Q398   Chair: Do you think it is reasonable and possible for consumers to be told how much they are being charged on their current accounts, the real charge, including the interest foregone?

Benny Higgins: Well, what's quite interesting is that I think it's the great Scottish enlightenment thinker, David Hume, who said that a wise man proportions his belief to the evidence. Well, let's look at the evidence as far as your question is concerned. The OFT found that, in 2006, £8.3 billion of revenue came from consumers to the banks in respect of personal current accounts. That number rose to £9 billion in 2009. The split of that revenue was: 50% came from credit balances, and 38% from unarranged borrowing from fees or rates—mainly from fees—and the balance came from a variety of other sources. I wonder if anybody in this room knows how much they contributed to the £9 billion. So it seems to me that—

  Chair: Sorry, I wonder how much—

Benny Higgins: How many people in this room would be able to say, even as a wild guess, how much they contributed to the £9 billion in 2009. So what I would say—

Q399   Chair: I asked a senior executive of Lloyds that question this morning and she was unable to do so.

Benny Higgins: I think you'll find that very few people are able to do so and I think it strikes at the heart of the issues around competition within current accounts. The issue is around transparency—transparency and also the perceived and real obstacles to switching.

Q400   Chair: And are you going to provide that transparency unilaterally?

Benny Higgins: Within Tesco Bank?

  Chair: Yes.

Benny Higgins: Yes. Well, we plan to launch current accounts and at the moment we're working through the way in which we should present current accounts to customers. We'll follow the ideology that has always been true within the core Tesco business. We follow the customer. We're setting out to be simple, to be transparent and very straightforward. That's certainly our focus.

Q401   Chair: So can we expect customers to be told what they are really being charged including interest foregone when banking at Tesco?

Benny Higgins: Absolutely, yes, we operate in a competitive environment. I hope that it won't be too long before the initiatives that have been driven by the OFT will in fact drive much greater transparency across the businesses.

Q402   Mark Garnier: Barriers to entry in terms of the regulatory process: we had Hector Sants and Lord Turner in a couple of weeks ago and I was getting stuck into them on this particular point. They absolutely categorically denied that the regulatory authorisation process is a barrier to entry. How are you finding it? Do you agree that it is no problem?

Benny Higgins: If you don't mind I'd like to broaden the question to say what are the barriers to entry.

Mark Garnier: Yes, of course.

Benny Higgins: In fact, I think a much more useful expression is "what are the barriers to success?" "Barriers to entry" sound like a very, if you like, black and white outcome, but "barriers to success" discourage new entrants. If we were to identify the number of issues that would act as potential barriers to success, I would list them as follows.

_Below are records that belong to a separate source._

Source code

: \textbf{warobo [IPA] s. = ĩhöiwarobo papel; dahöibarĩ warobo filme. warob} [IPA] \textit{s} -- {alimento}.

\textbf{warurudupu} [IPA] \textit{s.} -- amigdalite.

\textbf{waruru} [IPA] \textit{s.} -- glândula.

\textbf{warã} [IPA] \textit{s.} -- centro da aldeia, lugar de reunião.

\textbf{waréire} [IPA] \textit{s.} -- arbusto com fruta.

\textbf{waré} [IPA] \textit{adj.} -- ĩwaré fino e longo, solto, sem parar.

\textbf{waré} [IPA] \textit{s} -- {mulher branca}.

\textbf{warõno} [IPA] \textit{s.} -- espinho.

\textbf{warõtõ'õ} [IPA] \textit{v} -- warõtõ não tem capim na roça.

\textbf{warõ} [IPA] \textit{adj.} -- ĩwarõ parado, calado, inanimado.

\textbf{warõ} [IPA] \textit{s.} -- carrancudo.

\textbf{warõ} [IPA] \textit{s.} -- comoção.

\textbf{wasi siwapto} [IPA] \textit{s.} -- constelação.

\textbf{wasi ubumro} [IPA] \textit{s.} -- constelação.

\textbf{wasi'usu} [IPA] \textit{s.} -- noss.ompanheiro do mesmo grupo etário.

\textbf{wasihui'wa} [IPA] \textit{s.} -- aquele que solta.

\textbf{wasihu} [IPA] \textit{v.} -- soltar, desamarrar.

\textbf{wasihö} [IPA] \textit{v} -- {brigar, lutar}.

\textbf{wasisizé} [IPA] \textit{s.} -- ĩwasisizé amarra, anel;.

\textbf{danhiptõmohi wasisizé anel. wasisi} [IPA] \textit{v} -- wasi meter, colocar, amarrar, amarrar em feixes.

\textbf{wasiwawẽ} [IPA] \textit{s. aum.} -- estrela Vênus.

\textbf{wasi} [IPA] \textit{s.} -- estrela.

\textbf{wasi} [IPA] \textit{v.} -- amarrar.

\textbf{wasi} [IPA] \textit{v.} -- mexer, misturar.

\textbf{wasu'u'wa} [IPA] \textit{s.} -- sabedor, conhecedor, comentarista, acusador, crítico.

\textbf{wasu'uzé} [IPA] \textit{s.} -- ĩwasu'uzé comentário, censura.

Firstly, financial services is a business where it is necessary to invest in a huge amount of infrastructure, whether it be IT or specialist skills. It does mean that it's unlikely that a new entrant can be very successful and be very small, whereas in other businesses it's possible to be small and well-formed and successful. So there has to be an aspiration for some scale. The second is around regulatory issues. Quite rightly, the capital requirements are much greater than they have been before and they will act as a discouraging factor for potential new entrants. The regulatory process itself, I wouldn't say, is a discouraging feature in respect of how the regulations—

  Mark Garnier: You wouldn't say.

Benny Higgins: I wouldn't—in the way it's pursued. However, the FSA themselves have acknowledged that the level of intensity of regulation is greater than it's been, and that brings with it cost because for every pick-up in the intensity of regulation and contact there is greater effort required within a business for compliance. So that is certainly an issue. However, I would say that the two biggest issues that could easily discourage a new entrant are, one, the lack of switching in current accounts. Now, it's not just about current accounts because the nature of the current account in financial services transcends the products itself. What the current account acts as is a fulcrum for all of the other products that banks sell. So for example, 88% of savings products will be sold by the bank that has the current account. So it goes beyond just current accounts.

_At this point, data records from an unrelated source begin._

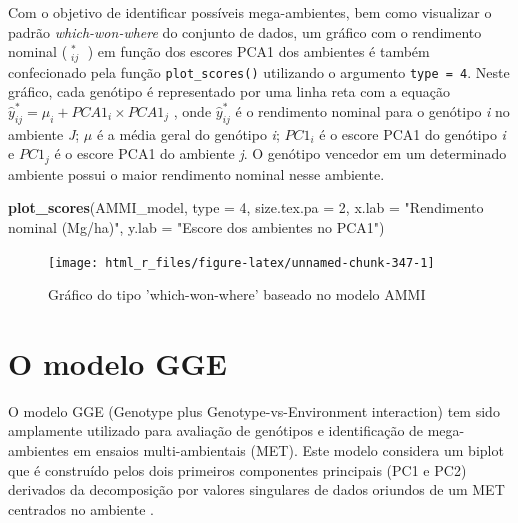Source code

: \documentclass[
]{book}
\newenvironment{Shaded}{\begin{snugshade}}{\end{snugshade}}
\newcommand{\DataTypeTok}[1]{\textcolor[rgb]{0.13,0.29,0.53}{#1}}
\newcommand{\DecValTok}[1]{\textcolor[rgb]{0.00,0.00,0.81}{#1}}
\newcommand{\KeywordTok}[1]{\textcolor[rgb]{0.13,0.29,0.53}{\textbf{#1}}}
\newcommand{\NormalTok}[1]{#1}
\newcommand{\StringTok}[1]{\textcolor[rgb]{0.31,0.60,0.02}{#1}}
\begin{document}
Com o objetivo de identificar possíveis mega-ambientes, bem como visualizar o padrão \emph{which-won-where} do conjunto de dados, um gráfico com o rendimento nominal (\(\mathop {\hat y} \nolimits_ {ij}^*\) ) em função dos escores PCA1 dos ambientes é também confecionado pela função \texttt{plot\_scores()} utilizando o argumento \texttt{type\ =\ 4}. Neste gráfico, cada genótipo é representado por uma linha reta com a equação \(\hat y_{ij}^* = \mu_i + PCA1_i \times PCA1_j\) , onde \(\hat y_{ij}^*\) é o rendimento nominal para o genótipo \emph{i} no ambiente \emph{J}; \(\mu\) é a média geral do genótipo \emph{i}; \(PC{1_i}\) é o escore PCA1 do genótipo \emph{i} e \(PC{1_j}\) é o escore PCA1 do ambiente \emph{j}. O genótipo vencedor em um determinado ambiente possui o maior rendimento nominal nesse ambiente.

\begin{Shaded}
\begin{Highlighting}[]
\KeywordTok{plot_scores}\NormalTok{(AMMI_model,}
            \DataTypeTok{type =} \DecValTok{4}\NormalTok{,}
            \DataTypeTok{size.tex.pa =} \DecValTok{2}\NormalTok{,}
            \DataTypeTok{x.lab =} \StringTok{"Rendimento nominal (Mg/ha)"}\NormalTok{,}
            \DataTypeTok{y.lab =} \StringTok{"Escore dos ambientes no PCA1"}\NormalTok{)}
\end{Highlighting}
\end{Shaded}

\begin{figure}

{\centering \texttt{[image: html\_r\_files/figure-latex/unnamed-chunk-347-1]} 

}

\caption{Gráfico do tipo 'which-won-where' baseado no modelo AMMI}\label{fig:unnamed-chunk-347}
\end{figure}

\hypertarget{o-modelo-gge}{%
\section{O modelo GGE}\label{o-modelo-gge}}


O modelo GGE (Genotype plus Genotype-vs-Environment interaction) tem sido amplamente utilizado para avaliação de genótipos e identificação de mega-ambientes em ensaios multi-ambientais (MET). Este modelo considera um biplot que é construído pelos dois primeiros componentes principais (PC1 e PC2) derivados da decomposição por valores singulares de dados oriundos de um MET centrados no ambiente \citep{Yan2007}.
\end{document}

  Mark Garnier: I do know some of my colleagues are going to pick up on exactly those points a bit later and I just really want to—

Benny Higgins: Okay and, just finally, I think one thing I would like to explore is the economic model where there is fierce competition from new business, supported by incumbent banks, by profitability of their existing business. Therefore, any new entrant has to confront the challenge that they're entering a market where new business is fought on slim terms, but actually the profitability of incumbents is supported by their existing business.

Q403   Mark Garnier: Just drilling down, as I say, into this regulatory issue and the process. As I say, those other points you have raised will be covered so do not feel I am skirting round what are very important points. But there are a number of people who, anecdotally and otherwise, have made comments that, for example, if you are about set up a new bank, you have to put a huge amount of regulatory capital into that organisation and then have it sitting there doing absolutely nothing for the next nine months while you go through the process. I mean for someone like Tesco where you have a strong balance sheet, that is probably not a problem. But, again, with your experience having gone through this process, do you think that is a fair criticism of the regulatory process?

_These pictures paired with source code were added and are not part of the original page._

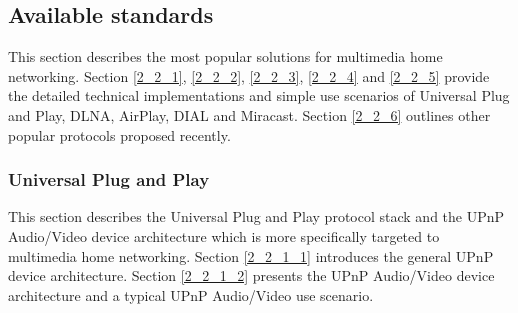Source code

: \subsection{Available standards\label{2_2}} 
This section describes the most popular solutions for multimedia home networking. Section \ref{2_2_1}, \ref{2_2_2}, \ref{2_2_3}, \ref{2_2_4} and \ref{2_2_5} provide the detailed technical implementations and simple use scenarios of Universal Plug and Play, DLNA, AirPlay, DIAL and Miracast. Section \ref{2_2_6} outlines other popular protocols proposed recently.
\subsubsection[Universal Plug and Play]{Universal Plug and Play\label{2_2_1}}
This section describes the Universal Plug and Play protocol stack and the UPnP
Audio/Video device architecture which is more specifically targeted to
multimedia home networking. Section \ref{2_2_1_1} introduces the general UPnP device architecture. Section \ref{2_2_1_2} presents the UPnP Audio/Video device architecture and a typical UPnP Audio/Video use scenario.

Benny Higgins: I wouldn't say it's a fair criticism of the process. I think it's a fair reflection of the need to have large amounts of capital to be in financial services and that itself will act as a discouragement. But I don't think that we should consider it a criticism of the regulatory process.

Q404   Mark Garnier: You do not see it as a Catch-22 where investors will not invest into a business where you are not getting return on your equity for potentially up to a year? You do not see that as a—

Benny Higgins: I don't think that is a leading issue. I think the leading issue is the matters I've already listed.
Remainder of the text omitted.